Items from a data source
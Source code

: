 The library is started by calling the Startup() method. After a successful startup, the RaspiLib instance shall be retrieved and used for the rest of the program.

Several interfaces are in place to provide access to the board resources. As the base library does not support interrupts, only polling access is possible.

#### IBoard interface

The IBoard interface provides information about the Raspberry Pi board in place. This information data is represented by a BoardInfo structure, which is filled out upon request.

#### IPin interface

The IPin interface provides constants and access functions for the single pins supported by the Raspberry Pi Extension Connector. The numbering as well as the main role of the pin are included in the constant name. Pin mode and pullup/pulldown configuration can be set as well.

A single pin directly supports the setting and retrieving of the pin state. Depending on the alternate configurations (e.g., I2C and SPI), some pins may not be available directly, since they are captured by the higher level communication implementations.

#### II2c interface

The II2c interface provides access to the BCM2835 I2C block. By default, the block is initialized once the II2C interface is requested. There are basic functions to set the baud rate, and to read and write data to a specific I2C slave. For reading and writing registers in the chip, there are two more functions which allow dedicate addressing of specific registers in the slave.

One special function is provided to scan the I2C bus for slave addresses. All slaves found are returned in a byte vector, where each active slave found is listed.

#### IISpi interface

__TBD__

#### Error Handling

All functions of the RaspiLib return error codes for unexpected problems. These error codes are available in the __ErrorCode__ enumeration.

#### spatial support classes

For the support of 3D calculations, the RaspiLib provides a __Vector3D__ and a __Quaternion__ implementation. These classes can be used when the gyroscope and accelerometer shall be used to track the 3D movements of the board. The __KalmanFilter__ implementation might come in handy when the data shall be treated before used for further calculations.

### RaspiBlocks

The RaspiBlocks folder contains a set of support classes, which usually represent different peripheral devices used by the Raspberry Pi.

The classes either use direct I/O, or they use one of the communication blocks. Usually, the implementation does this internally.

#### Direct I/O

Task goal - Print out every entry, keeping each one exact.

Response -
Source code

: The library is started by calling the Startup() method. After a successful startup, the RaspiLib instance shall be retrieved and used for the rest of the program.

Several interfaces are in place to provide access to the board resources. As the base library does not support interrupts, only polling access is possible.

#### IBoard interface

The IBoard interface provides information about the Raspberry Pi board in place. This information data is represented by a BoardInfo structure, which is filled out upon request.

#### IPin interface

The IPin interface provides constants and access functions for the single pins supported by the Raspberry Pi Extension Connector. The numbering as well as the main role of the pin are included in the constant name. Pin mode and pullup/pulldown configuration can be set as well.

A single pin directly supports the setting and retrieving of the pin state. Depending on the alternate configurations (e.g., I2C and SPI), some pins may not be available directly, since they are captured by the higher level communication implementations.

#### II2c interface

The II2c interface provides access to the BCM2835 I2C block. By default, the block is initialized once the II2C interface is requested. There are basic functions to set the baud rate, and to read and write data to a specific I2C slave. For reading and writing registers in the chip, there are two more functions which allow dedicate addressing of specific registers in the slave.

One special function is provided to scan the I2C bus for slave addresses. All slaves found are returned in a byte vector, where each active slave found is listed.

#### IISpi interface

__TBD__

#### Error Handling

All functions of the RaspiLib return error codes for unexpected problems. These error codes are available in the __ErrorCode__ enumeration.

#### spatial support classes

For the support of 3D calculations, the RaspiLib provides a __Vector3D__ and a __Quaternion__ implementation. These classes can be used when the gyroscope and accelerometer shall be used to track the 3D movements of the board. The __KalmanFilter__ implementation might come in handy when the data shall be treated before used for further calculations.

### RaspiBlocks

The RaspiBlocks folder contains a set of support classes, which usually represent different peripheral devices used by the Raspberry Pi.

The classes either use direct I/O, or they use one of the communication blocks. Usually, the implementation does this internally.

#### Direct I/O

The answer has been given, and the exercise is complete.